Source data

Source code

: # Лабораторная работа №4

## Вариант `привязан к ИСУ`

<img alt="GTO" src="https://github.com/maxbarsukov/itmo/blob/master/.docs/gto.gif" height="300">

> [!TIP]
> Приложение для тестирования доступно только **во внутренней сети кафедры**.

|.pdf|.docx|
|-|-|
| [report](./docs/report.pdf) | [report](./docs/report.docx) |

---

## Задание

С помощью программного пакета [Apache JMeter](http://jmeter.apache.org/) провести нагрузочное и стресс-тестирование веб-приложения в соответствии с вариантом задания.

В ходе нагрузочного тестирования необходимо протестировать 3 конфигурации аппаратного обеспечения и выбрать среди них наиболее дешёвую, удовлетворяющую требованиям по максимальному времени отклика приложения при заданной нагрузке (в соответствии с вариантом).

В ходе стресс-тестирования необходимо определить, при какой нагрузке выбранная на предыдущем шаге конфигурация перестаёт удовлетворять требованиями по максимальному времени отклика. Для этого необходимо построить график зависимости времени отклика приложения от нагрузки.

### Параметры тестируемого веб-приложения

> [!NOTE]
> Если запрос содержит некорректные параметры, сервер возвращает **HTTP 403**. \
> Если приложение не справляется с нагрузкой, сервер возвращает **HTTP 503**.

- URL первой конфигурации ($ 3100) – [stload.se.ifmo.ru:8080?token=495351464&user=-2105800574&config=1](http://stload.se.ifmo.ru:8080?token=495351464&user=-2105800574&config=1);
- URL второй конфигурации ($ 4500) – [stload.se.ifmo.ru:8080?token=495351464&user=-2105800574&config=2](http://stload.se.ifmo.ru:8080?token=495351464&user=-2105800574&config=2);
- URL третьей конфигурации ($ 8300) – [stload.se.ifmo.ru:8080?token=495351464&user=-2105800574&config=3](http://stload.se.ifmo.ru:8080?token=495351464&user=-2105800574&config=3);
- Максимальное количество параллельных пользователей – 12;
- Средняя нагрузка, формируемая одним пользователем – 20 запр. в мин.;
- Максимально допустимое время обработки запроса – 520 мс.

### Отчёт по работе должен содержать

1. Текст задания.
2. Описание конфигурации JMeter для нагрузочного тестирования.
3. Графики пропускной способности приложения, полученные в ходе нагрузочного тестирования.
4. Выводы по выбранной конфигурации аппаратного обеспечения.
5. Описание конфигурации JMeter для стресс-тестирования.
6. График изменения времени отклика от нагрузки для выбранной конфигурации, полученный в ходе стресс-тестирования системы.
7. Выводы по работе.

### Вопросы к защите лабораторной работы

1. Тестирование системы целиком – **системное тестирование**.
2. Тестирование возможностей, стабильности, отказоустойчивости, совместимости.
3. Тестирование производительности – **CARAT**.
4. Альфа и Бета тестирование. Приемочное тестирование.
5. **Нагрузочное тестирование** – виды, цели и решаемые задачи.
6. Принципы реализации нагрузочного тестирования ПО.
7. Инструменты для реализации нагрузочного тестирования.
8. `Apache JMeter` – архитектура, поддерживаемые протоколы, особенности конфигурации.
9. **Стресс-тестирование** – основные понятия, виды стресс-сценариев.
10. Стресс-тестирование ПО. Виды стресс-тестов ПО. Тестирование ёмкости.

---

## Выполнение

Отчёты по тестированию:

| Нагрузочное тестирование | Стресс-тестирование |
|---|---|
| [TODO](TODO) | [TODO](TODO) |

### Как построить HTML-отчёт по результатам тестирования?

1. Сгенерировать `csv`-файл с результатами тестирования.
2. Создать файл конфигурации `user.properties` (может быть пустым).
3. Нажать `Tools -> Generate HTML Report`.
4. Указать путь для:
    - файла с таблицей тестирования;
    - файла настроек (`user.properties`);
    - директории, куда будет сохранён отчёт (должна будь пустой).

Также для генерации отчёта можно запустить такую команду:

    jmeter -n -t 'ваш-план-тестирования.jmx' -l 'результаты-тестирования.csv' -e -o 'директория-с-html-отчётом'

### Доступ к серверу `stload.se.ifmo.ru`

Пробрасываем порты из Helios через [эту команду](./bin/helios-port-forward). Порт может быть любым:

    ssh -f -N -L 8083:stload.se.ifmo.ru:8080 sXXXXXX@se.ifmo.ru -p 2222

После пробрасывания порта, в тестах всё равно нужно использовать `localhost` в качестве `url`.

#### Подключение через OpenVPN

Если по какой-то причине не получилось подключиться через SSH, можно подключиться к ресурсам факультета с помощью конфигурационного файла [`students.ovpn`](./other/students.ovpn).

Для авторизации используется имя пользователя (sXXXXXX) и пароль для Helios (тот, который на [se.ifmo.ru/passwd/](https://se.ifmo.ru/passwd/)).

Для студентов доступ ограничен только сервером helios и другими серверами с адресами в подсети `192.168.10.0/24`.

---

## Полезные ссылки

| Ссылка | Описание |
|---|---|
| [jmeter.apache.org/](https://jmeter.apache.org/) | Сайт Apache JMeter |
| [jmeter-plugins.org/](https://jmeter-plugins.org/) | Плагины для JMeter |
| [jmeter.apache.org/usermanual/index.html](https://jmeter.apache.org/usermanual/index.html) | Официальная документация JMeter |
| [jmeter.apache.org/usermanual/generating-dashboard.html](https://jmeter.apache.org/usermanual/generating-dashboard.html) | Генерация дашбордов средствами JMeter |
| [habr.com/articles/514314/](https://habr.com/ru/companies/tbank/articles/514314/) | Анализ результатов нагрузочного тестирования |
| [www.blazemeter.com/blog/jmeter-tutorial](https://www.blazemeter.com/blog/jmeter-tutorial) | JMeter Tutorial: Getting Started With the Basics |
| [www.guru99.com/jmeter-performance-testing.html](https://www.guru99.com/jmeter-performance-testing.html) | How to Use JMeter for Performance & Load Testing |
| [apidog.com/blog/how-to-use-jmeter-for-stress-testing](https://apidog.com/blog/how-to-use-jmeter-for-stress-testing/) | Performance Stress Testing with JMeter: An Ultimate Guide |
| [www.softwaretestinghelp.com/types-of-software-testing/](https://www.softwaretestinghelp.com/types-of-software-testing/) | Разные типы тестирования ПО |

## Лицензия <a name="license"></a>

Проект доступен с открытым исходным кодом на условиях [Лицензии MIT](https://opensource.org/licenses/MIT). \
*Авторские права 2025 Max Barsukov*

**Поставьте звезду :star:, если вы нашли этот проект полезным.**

→ **REQUIREMENT**: Which lines in the records above contain the word "вариантом"? Copy each one.

→ **ANSWER SPACE**:
С помощью программного пакета [Apache JMeter](http://jmeter.apache.org/) провести нагрузочное и стресс-тестирование веб-приложения в соответствии с вариантом задания.
В ходе нагрузочного тестирования необходимо протестировать 3 конфигурации аппаратного обеспечения и выбрать среди них наиболее дешёвую, удовлетворяющую требованиям по максимальному времени отклика приложения при заданной нагрузке (в соответствии с вариантом).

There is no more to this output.